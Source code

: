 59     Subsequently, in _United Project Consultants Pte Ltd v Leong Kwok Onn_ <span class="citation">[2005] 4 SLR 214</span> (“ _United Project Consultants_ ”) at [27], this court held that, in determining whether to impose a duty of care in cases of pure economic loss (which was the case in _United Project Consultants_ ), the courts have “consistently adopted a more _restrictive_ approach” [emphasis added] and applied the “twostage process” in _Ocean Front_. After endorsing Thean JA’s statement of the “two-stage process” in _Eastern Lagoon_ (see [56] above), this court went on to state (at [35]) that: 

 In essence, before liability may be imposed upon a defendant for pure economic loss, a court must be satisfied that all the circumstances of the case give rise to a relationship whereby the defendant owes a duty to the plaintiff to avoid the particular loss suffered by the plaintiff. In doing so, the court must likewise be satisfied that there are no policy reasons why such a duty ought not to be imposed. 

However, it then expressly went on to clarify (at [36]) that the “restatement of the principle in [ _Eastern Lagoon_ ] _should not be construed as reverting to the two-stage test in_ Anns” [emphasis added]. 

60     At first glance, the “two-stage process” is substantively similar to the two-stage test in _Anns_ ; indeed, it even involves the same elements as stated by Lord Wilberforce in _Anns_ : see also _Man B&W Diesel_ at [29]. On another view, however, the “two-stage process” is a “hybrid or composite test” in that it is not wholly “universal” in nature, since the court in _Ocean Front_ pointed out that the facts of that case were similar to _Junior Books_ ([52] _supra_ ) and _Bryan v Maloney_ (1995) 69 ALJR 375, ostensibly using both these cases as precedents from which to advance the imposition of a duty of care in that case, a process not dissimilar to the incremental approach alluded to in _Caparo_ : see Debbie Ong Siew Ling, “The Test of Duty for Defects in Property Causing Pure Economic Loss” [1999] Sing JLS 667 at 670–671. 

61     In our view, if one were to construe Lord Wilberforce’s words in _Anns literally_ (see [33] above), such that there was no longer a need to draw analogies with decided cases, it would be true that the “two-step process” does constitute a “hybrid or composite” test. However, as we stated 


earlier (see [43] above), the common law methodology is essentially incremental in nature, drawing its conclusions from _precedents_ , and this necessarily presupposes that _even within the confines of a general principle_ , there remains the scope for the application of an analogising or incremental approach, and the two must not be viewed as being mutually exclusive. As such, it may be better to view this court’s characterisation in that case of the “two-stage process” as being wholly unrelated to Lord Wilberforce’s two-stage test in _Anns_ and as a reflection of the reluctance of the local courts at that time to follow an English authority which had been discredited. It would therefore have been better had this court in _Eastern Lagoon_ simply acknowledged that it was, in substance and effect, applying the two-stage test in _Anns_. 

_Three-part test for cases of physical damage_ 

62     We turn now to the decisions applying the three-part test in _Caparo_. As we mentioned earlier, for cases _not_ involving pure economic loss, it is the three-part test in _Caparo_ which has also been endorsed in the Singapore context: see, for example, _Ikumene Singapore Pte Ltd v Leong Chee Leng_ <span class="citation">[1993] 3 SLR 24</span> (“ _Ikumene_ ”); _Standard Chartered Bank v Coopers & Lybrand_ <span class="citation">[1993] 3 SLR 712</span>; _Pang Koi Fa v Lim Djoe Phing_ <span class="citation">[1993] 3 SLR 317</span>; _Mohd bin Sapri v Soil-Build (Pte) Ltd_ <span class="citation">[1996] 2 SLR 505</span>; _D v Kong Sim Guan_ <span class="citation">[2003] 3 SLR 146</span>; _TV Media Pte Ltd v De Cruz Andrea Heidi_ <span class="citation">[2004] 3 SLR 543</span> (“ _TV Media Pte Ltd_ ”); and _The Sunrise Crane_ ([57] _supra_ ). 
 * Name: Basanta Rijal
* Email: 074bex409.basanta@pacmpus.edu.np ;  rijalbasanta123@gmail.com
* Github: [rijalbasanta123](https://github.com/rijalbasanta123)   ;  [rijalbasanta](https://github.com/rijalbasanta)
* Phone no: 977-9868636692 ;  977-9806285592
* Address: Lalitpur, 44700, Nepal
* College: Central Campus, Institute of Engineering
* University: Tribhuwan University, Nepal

=== Task description ===
Which lines above contain the word "applying"? Copy each of them.

=== Finished task ===
earlier (see [43] above), the common law methodology is essentially incremental in nature, drawing its conclusions from _precedents_ , and this necessarily presupposes that _even within the confines of a general principle_ , there remains the scope for the application of an analogising or incremental approach, and the two must not be viewed as being mutually exclusive. As such, it may be better to view this court’s characterisation in that case of the “two-stage process” as being wholly unrelated to Lord Wilberforce’s two-stage test in _Anns_ and as a reflection of the reluctance of the local courts at that time to follow an English authority which had been discredited. It would therefore have been better had this court in _Eastern Lagoon_ simply acknowledged that it was, in substance and effect, applying the two-stage test in _Anns_. 
62     We turn now to the decisions applying the three-part test in _Caparo_. As we mentioned earlier, for cases _not_ involving pure economic loss, it is the three-part test in _Caparo_ which has also been endorsed in the Singapore context: see, for example, _Ikumene Singapore Pte Ltd v Leong Chee Leng_ <span class="citation">[1993] 3 SLR 24</span> (“ _Ikumene_ ”); _Standard Chartered Bank v Coopers & Lybrand_ <span class="citation">[1993] 3 SLR 712</span>; _Pang Koi Fa v Lim Djoe Phing_ <span class="citation">[1993] 3 SLR 317</span>; _Mohd bin Sapri v Soil-Build (Pte) Ltd_ <span class="citation">[1996] 2 SLR 505</span>; _D v Kong Sim Guan_ <span class="citation">[2003] 3 SLR 146</span>; _TV Media Pte Ltd v De Cruz Andrea Heidi_ <span class="citation">[2004] 3 SLR 543</span> (“ _TV Media Pte Ltd_ ”); and _The Sunrise Crane_ ([57] _supra_ ). 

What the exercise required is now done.